I menù della Firenze medievale nel più antico documento edito.
«Savori bianchi» e «civei», «dolci di porco» e «migliacci», «castrone» e «peverate», «porrate», «ghermugi», «erbolate», «curatelle», «pesci d'Arno in guazzetto», «lasagne nella padella», «uova sperdute», «arista» e «piccioni in crosta»: queste sono alcune delle tante e diverse specialità culinarie che si alternavano sulla tavola imbandita del monastero di Santa Trinita.
Per il cuoco del monastero non si trattava solo di nutrire l'abate e i monaci, ma anche di onorare degnamente i tanti ospiti di riguardo accolti nei tre anni documentati (1360-1363). La fonte registra i loro nomi e, con puntiglio, le pietanze che a ciascuno furono offerte, secondo un menù che coniugava di volta in volta il calendario liturgico, le disponibilità stagionali e l'importanza dei convitati.

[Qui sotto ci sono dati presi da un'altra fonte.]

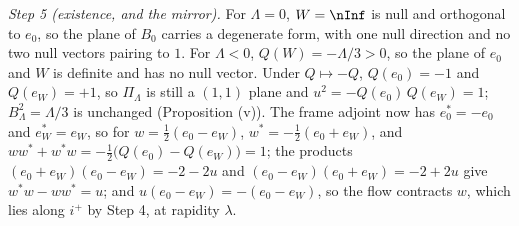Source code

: \emph{Step 5 (existence, and the mirror).} For $\Lambda = 0$, $W = \nInf$ is null and orthogonal to $e_{0}$, so the plane of $B_{0}$ carries a degenerate form, with one null direction and no two null vectors pairing to $1$. For $\Lambda < 0$, $Q(W) = -\Lambda/3 > 0$, so the plane of $e_{0}$ and $W$ is definite and has no null vector. Under $Q \mapsto -Q$, $Q(e_{0}) = -1$ and $Q(e_{W}) = +1$, so $\Pi_{\Lambda}$ is still a $(1,1)$ plane and $u^{2} = -Q(e_{0})\,Q(e_{W}) = 1$; $B_{\Lambda}^{2} = \Lambda/3$ is unchanged (Proposition (v)). The frame adjoint now has $e_{0}^{*} = -e_{0}$ and $e_{W}^{*} = e_{W}$, so for $w = \tfrac12(e_{0} - e_{W})$, $w^{*} = -\tfrac12(e_{0} + e_{W})$, and $ww^{*} + w^{*}w = -\tfrac12\bigl(Q(e_{0}) - Q(e_{W})\bigr) = 1$; the products $(e_{0} + e_{W})(e_{0} - e_{W}) = -2 - 2u$ and $(e_{0} - e_{W})(e_{0} + e_{W}) = -2 + 2u$ give $w^{*}w - ww^{*} = u$; and $u(e_{0} - e_{W}) = -(e_{0} - e_{W})$, so the flow contracts $w$, which lies along $i^{+}$ by Step 4, at rapidity $\lambda$.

Il testo qui edito integralmente, interessante anche per gli storici della lingua e dell'economia oltre che per gli studiosi dell'alimentazione, è accessibile senza alcuna difficoltà ai non specialisti, per i quali anzi sarà una lieta sorpresa scoprire l'immediatezza espressiva e la bellezza del volgare fiorentino di oltre sei secoli fa.